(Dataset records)

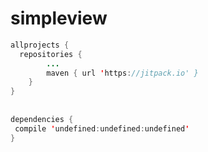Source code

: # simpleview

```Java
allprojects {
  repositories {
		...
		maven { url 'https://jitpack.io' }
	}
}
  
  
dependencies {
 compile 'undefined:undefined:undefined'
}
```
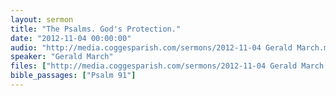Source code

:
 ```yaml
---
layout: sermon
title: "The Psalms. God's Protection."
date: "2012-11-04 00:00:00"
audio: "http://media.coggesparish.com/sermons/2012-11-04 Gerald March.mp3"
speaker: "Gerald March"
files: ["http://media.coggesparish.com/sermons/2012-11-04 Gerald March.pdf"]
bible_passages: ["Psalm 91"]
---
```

...

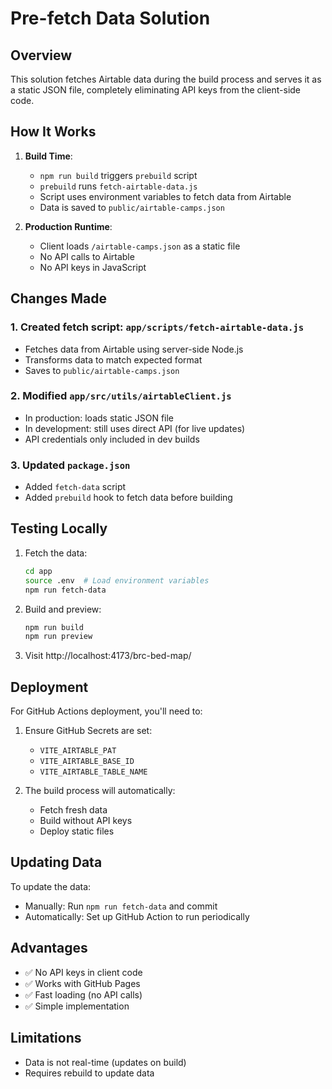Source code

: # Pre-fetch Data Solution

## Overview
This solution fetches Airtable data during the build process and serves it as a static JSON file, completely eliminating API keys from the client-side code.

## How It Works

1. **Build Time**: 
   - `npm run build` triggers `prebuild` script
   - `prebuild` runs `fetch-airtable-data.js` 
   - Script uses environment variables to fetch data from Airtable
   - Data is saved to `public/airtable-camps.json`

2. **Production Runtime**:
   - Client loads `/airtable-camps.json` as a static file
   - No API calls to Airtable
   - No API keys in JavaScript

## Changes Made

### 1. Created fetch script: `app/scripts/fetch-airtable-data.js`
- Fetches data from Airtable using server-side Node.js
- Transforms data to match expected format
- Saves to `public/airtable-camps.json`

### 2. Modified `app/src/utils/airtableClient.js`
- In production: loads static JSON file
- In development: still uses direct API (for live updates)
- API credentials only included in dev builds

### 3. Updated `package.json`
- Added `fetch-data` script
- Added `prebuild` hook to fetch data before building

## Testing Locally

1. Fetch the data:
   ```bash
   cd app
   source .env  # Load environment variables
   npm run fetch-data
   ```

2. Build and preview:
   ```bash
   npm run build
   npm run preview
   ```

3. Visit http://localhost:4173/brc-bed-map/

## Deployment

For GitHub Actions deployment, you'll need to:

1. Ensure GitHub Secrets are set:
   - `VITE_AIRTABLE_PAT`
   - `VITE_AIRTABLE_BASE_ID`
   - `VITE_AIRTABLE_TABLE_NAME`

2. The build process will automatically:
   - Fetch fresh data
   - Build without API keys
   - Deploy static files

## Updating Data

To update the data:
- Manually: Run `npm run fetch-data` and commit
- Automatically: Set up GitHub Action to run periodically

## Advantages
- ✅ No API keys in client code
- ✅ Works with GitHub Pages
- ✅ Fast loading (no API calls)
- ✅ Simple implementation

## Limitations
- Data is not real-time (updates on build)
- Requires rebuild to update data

WHAT THIS TASK INVOLVES: Word for word, restate the lines of the data above that fall between the line holding "2. Build and" and the line holding "- Requires rebuild to update data", inclusive, and no other lines.

SOLUTION:
2. Build and preview:
   ```bash
   npm run build
   npm run preview
   ```

3. Visit http://localhost:4173/brc-bed-map/

## Deployment

For GitHub Actions deployment, you'll need to:

1. Ensure GitHub Secrets are set:
   - `VITE_AIRTABLE_PAT`
   - `VITE_AIRTABLE_BASE_ID`
   - `VITE_AIRTABLE_TABLE_NAME`

2. The build process will automatically:
   - Fetch fresh data
   - Build without API keys
   - Deploy static files

## Updating Data

To update the data:
- Manually: Run `npm run fetch-data` and commit
- Automatically: Set up GitHub Action to run periodically

## Advantages
- ✅ No API keys in client code
- ✅ Works with GitHub Pages
- ✅ Fast loading (no API calls)
- ✅ Simple implementation

## Limitations
- Data is not real-time (updates on build)
- Requires rebuild to update data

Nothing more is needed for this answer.